Per questo mi associo con passione alle parole dette da
Luisa Pronzato e Elena Tebano.
Essere femministe significa prima di tutto voler cambiare, insieme, un mondo che non ci piace, da decenni. Molto è stato fatto dalle donne arrivate prima di me, nata nel 1974, e molto altro lo stanno facendo le mie coetanee e quelle più giovani. Solo che non si sa, lo si racconta poco o male, e soprattutto c’è molta resistenza da parte di molte delle donne che hanno fatto le lotte degli anni Settanta a voler riconoscere autorevolezza, posizionamento politico e spazi di visibilità a chi è venuta dopo di loro. Il risultato di questo mancato riconoscimento è sotto gli occhi di tutte: si afferma sempre più una mentalità puramente emancipazionistica e per niente liberatoria, spesso moralista e fintamente non sessista, con giovani donne e giovani uomini che non percepiscono quanto si stia tornando indietro sul piano delle conquiste e dei diritti che, sappiamo bene, non sono acquisiti per sempre.

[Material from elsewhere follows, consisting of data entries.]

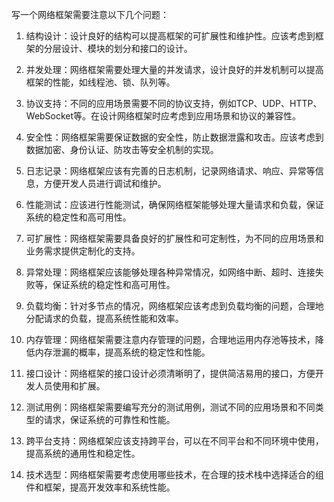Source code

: 
写一个网络框架需要注意以下几个问题：

1. 结构设计：设计良好的结构可以提高框架的可扩展性和维护性。应该考虑到框架的分层设计、模块的划分和接口的设计。

2. 并发处理：网络框架需要处理大量的并发请求，设计良好的并发机制可以提高框架的性能，如线程池、锁、队列等。
  
3. 协议支持：不同的应用场景需要不同的协议支持，例如TCP、UDP、HTTP、WebSocket等。在设计网络框架时应考虑到应用场景和协议的兼容性。

4. 安全性：网络框架需要保证数据的安全性，防止数据泄露和攻击。应该考虑到数据加密、身份认证、防攻击等安全机制的实现。

5. 日志记录：网络框架应该有完善的日志机制，记录网络请求、响应、异常等信息，方便开发人员进行调试和维护。

6. 性能测试：应该进行性能测试，确保网络框架能够处理大量请求和负载，保证系统的稳定性和高可用性。

7. 可扩展性：网络框架需要具备良好的扩展性和可定制性，为不同的应用场景和业务需求提供定制化的支持。

8. 异常处理：网络框架应该能够处理各种异常情况，如网络中断、超时、连接失败等，保证系统的稳定性和高可用性。

9. 负载均衡：针对多节点的情况，网络框架应该考虑到负载均衡的问题，合理地分配请求的负载，提高系统性能和效率。

10. 内存管理：网络框架需要注意内存管理的问题，合理地运用内存池等技术，降低内存泄漏的概率，提高系统的稳定性和性能。

11. 接口设计：网络框架的接口设计必须清晰明了，提供简洁易用的接口，方便开发人员使用和扩展。

12. 测试用例：网络框架需要编写充分的测试用例，测试不同的应用场景和不同类型的请求，保证系统的可靠性和性能。

13. 跨平台支持：网络框架应该支持跨平台，可以在不同平台和不同环境中使用，提高系统的通用性和稳定性。

14. 技术选型：网络框架需要考虑使用哪些技术，在合理的技术栈中选择适合的组件和框架，提高开发效率和系统性能。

Dire che le donne delle nuove generazioni «danno lustro a una baracca che sta crollando. Manca in loro una vera volontà di affermarsi se non come puntelli, riflessi, eterne seconde, manca un protagonismo di qualità”, per usare le parole di Muraro e di chi condivide il suo stesso sguardo, lo trovo offensivo, arrogante e superbo, ed è curioso che una delle “madri” della differenza non distingua fra donne e faccia di tutta l’erba un fascio. Senza il minimo sforzo per andare a vedere cosa succede nella realtà, fuori dal salotto delle illuminate.